#### MATERIAL FOR THIS TASK ####

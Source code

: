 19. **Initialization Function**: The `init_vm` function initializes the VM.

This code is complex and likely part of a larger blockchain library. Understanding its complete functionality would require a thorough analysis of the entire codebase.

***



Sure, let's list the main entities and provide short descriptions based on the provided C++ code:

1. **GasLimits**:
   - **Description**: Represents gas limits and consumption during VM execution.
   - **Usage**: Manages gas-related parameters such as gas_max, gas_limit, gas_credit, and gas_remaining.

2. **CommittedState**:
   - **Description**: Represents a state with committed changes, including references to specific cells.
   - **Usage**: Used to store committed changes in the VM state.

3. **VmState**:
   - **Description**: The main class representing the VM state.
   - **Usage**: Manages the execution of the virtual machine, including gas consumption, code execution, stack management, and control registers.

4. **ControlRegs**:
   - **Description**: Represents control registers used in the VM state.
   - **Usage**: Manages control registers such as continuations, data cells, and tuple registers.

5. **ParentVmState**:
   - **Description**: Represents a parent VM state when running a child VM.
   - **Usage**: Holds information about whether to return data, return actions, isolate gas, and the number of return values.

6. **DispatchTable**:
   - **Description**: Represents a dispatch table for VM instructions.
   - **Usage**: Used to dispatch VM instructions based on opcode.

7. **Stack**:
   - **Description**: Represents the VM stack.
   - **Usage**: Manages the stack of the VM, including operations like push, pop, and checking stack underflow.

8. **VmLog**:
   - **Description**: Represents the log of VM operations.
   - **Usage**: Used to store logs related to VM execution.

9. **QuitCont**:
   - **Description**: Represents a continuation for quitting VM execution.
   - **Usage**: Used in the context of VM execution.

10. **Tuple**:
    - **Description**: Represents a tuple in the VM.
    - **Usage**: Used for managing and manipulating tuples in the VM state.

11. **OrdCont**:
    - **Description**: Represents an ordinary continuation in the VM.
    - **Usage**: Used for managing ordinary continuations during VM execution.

####

Across all the records, find the lines containing the word "changes" and reproduce each one.

   - **Description**: Represents a state with committed changes, including references to specific cells.
   - **Usage**: Used to store committed changes in the VM state.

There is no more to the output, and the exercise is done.